Derivative of trigonometric functions
Derivative of \cos(x)
If f(x)=\cos(x) then:
\dfrac{df}{dx}=-\sin(x)
Derivative of \sin(x)
If f(x)=\sin(x) then:
\dfrac{df}{dx}=\cos(x)
When studying calculus of trigonometric functions, such as \sin(x) and \cos(x), it is important that we work in radians and not degrees. If we worked in degrees then the derivative of \sin(x) will not be \cos(x) and the derivative of \cos(x) will not be -\sin(x).
Higher-order derivatives
The derivative of the derivative of a function f(x) is called the second derivative of f(x) and is denoted as either \dfrac{d^2f}{dx^2}, f^{\left(2\right)}\left(x\right), or f''(x).
If f(x)=\sin(x) then:
f'\left(x\right)=\cos\left(x\right)
And:
f^{(2)}(x)=(\cos(x))'=-\sin(x)
If f(x)=mx+b is a linear function then:
f'\left(x\right)=m
And since f'(x) is a constant function:
f^{\left(2\right)}\left(x\right)=0
If n\in \mathbb{N} then the nth derivative of f(x) is denoted as either \dfrac{d^nf}{dx^n} or f^{(n)}(x).

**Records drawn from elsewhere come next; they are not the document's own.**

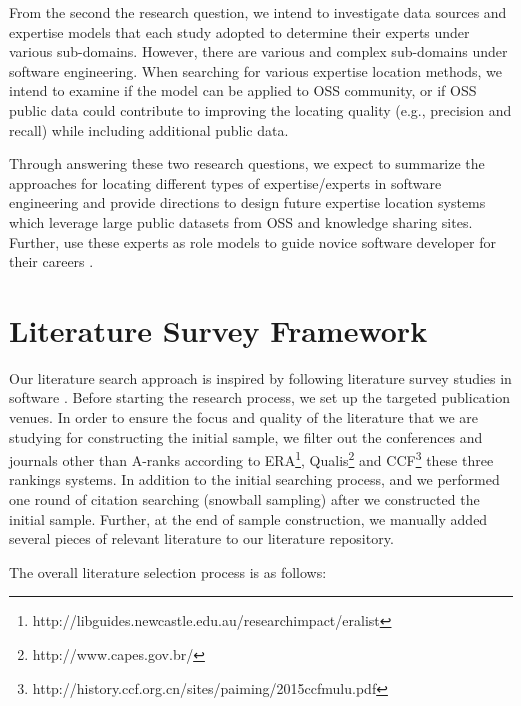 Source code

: \hfill\break
From the second the research question, we intend to investigate data sources and expertise models that each study adopted to determine their experts under various sub-domains. However, there are various and complex sub-domains under software engineering. When searching for various expertise location methods, we intend to examine if the model can be applied to OSS community, or if OSS public data could contribute to improving the locating quality (e.g., precision and recall) while including additional public data.

Through answering these two research questions, we expect to summarize the approaches for locating different types of expertise/experts in software engineering and provide directions to design future expertise location systems which leverage large public datasets from OSS and knowledge sharing sites. Further, use these experts as role models to guide novice software developer for their careers \cite{STEINMACHER201567}.

\section{Literature Survey Framework}

Our literature search approach is inspired by following literature survey studies in software \cite{STEINMACHER201567, Fathy2018Large}. Before starting the research process, we set up the targeted publication venues. In order to ensure the focus and quality of the literature that we are studying for constructing the initial sample, we filter out the conferences and journals other than A-ranks according to ERA\footnote{http://libguides.newcastle.edu.au/researchimpact/eralist}, Qualis\footnote{http://www.capes.gov.br/} and CCF\footnote{http://history.ccf.org.cn/sites/paiming/2015ccfmulu.pdf} these three rankings systems. In addition to the initial searching process, and we performed one round of citation searching (snowball sampling) after we constructed the initial sample. Further, at the end of sample construction, we manually added several pieces of relevant literature to our literature repository.

The overall literature selection process is as follows:


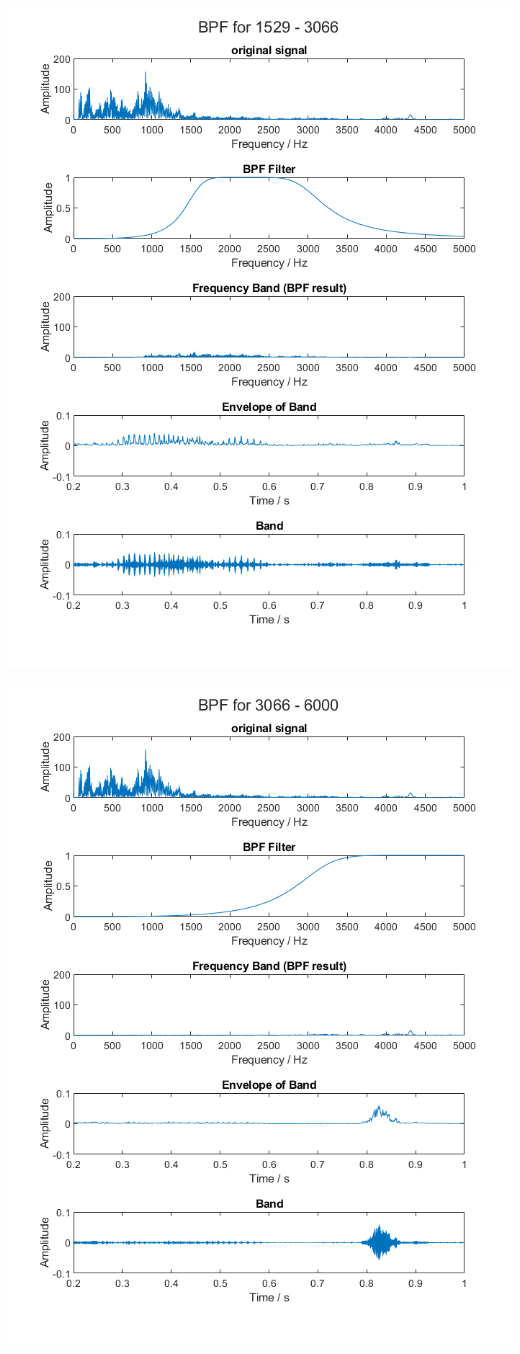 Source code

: \documentclass[11pt]{article}
\begin{document}
\includegraphics[height=\textheight]{output/band3.png}

\includegraphics[height=\textheight]{output/band4.png}
\end{document}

The rules for finding the derivative of \sin(x) and \cos(x) allows us to compute the fourth derivative of \sin(x) as follows:
(\sin(x))^{(4)}=(\cos(x))^{(3)}=(-\sin(x))^{(2)}=(-\cos(x))^{(1)}=\sin(x)

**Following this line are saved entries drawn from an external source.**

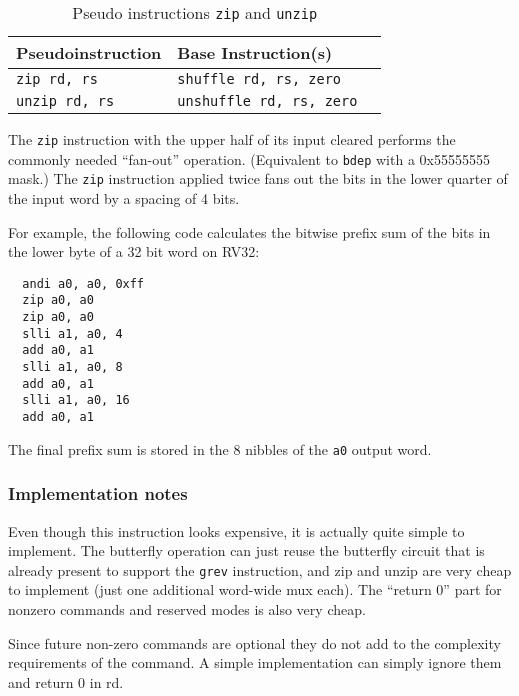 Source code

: \begin{table}[h]
\begin{small}
\begin{center}
\begin{tabular}{l l l}
Pseudoinstruction & Base Instruction(s) \\ \hline
{\tt zip rd, rs} & {\tt shuffle rd, rs, zero} \\
{\tt unzip rd, rs} & {\tt unshuffle rd, rs, zero} \\
\hline

\end{tabular}
\end{center}
\end{small}
\caption{Pseudo instructions {\tt zip} and {\tt unzip}}
\label{pseudos-zip-unzip}
\end{table}

The \texttt{zip} instruction with the upper half of its input cleared performs
the commonly needed ``fan-out'' operation. (Equivalent to {\tt bdep} with a
0x55555555 mask.) The \texttt{zip} instruction applied twice fans out the bits
in the lower quarter of the input word by a spacing of 4 bits.

For example, the following code calculates the bitwise prefix sum of the bits
in the lower byte of a 32 bit word on RV32:

\begin{verbatim}
  andi a0, a0, 0xff
  zip a0, a0
  zip a0, a0
  slli a1, a0, 4
  add a0, a1
  slli a1, a0, 8
  add a0, a1
  slli a1, a0, 16
  add a0, a1
\end{verbatim}

The final prefix sum is stored in the 8 nibbles of the {\tt a0} output word.

\subsubsection{Implementation notes}

Even though this instruction looks expensive, it is actually quite simple to
implement.  The butterfly operation can just reuse the butterfly circuit that
is already present to support the {\tt grev} instruction, and zip and unzip are
very cheap to implement (just one additional word-wide mux each). The ``return
0'' part for nonzero commands and reserved modes is also very cheap.

Since future non-zero commands are optional they do not add to the complexity
requirements of the command. A simple implementation can simply ignore them
and return 0 in rd.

If f(x)=a_nx^n+\cdots + a_1x+a_0 is a degree n polynomial then f'(x)=na_{n-1}x^{n-1}+\cdots + a_1+0 is a polynomial of degree n-1. Continuing to take derivatives we find that f^{(n+1)}(x)=0.
If f(x)=x^2-2x then:
f^{(3)}=(2x-2)''=(2)'=0
Rules of differentiation
Addition, subtraction and constant multiple of a function rules
Derivative of a function multiplied by a number
Let f(x) be a differentiable function and c a real number. Then:
(cf(x))'=cf'(x)
(20x^4)'=4\cdot 20x^3=80x^3
If f(x) is differentiable, then -f(x)=-1\cdot f(x) and therefore:
(-f(x))'=-f'(x)
The derivative of -\cos (x) is:
-1(\cos(x))'=-1(-\sin(x))=\sin(x)
Derivative of the addition of two functions
Let f(x) and g(x) be differentiable functions. Then f(x)+g(x) is differentiable and:
\left( f(x)+g(x)\right)'=f'(x)+g'(x)
The derivative of \sin(x)+x^2 is:
\((\sin(x)+x^2)'=(\sin(x))'+(x^2)'=\cos(x)+2x
Derivative of the substraction of two functions
Let f(x) and g(x) be differentiable functions. Then f(x)-g(x) is differentiable and:
\left( f(x)-g(x)\right)'=f'(x)-g'(x)
The derivative of \sin(x)-x^2 is:
\((\sin(x)-x^2)'=(\sin(x))'-(x^2)'=\cos(x)-2x
The same rules also apply when finding the derivative of the sums of three or more differentiable functions.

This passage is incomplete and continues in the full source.